For the committee of boys, \( n = 5 \) and \( r = 2 \). The calculation results in 10 ways to select any 2 boys from the group without caring about order.
This total number helps us find the probability of various configurations like having either Dan or Eli, but not both, on the committee.

Favorable outcomes refer to situations that meet the specific criteria of the problem being solved.
In probability problems, identifying favorable outcomes helps pinpoint the specific results we desire.
For this committee selection:

• Each favorable outcome involves having either Dan or Eli on the committee, with the exclusion of the other.

The potential teams are:

• Dan and Al
• Dan and Bill
• Dan and Carl
• Eli and Al
• Eli and Bill
• Eli and Carl

This results in 6 favorable outcomes, helping determine the probability when compared to the total possible outcomes.
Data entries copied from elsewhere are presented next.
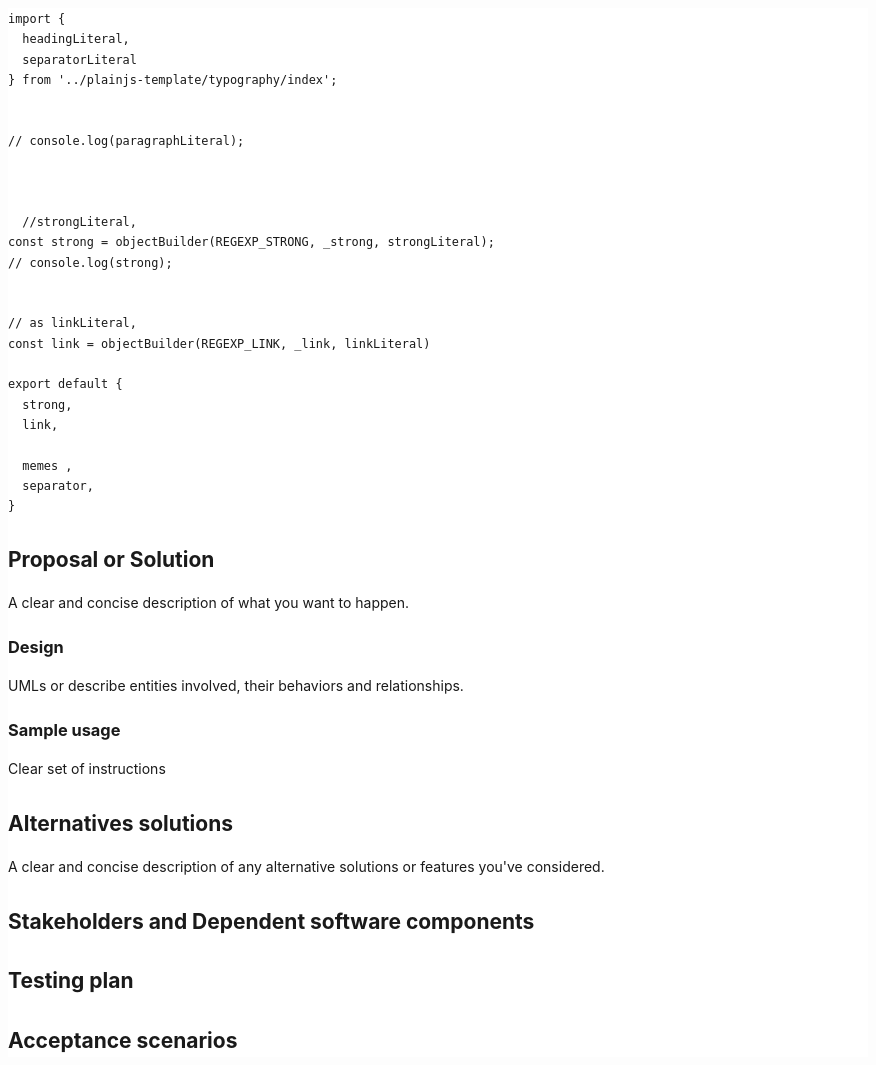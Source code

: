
 ```
import {
  headingLiteral,
  separatorLiteral 
} from '../plainjs-template/typography/index';

  
// console.log(paragraphLiteral);



  //strongLiteral,
const strong = objectBuilder(REGEXP_STRONG, _strong, strongLiteral);
// console.log(strong);


// as linkLiteral,  
const link = objectBuilder(REGEXP_LINK, _link, linkLiteral)

export default { 
  strong,   
  link, 

  memes ,
  separator, 
} 
```

## Proposal or Solution

A clear and concise description of what you want to happen.

### Design

UMLs or describe entities involved, their behaviors and relationships.

### Sample usage

Clear set of instructions

## Alternatives solutions

A clear and concise description of any alternative solutions or features you've considered.

## Stakeholders and Dependent software components

## Testing plan

## Acceptance scenarios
Event probability is the likelihood that a particular event occurs from a set of all possible events.
In our problem, the event is defined by Dan or Eli, but not both, being selected.
First, calculate the total number of outcomes, followed by listing all outcomes that fit the event's conditions.

• In total, there are 10 potential committees of 2 boys possible from our group of 5.
• Among these, 6 combinations meet the criteria of having either Dan or Eli, but not both.

Thus, the event probability is calculated as \( \frac{6}{10} \) or simplified to \( \frac{3}{5} \), which means out of every 5 tries, we can expect around 3 selections to satisfy the condition.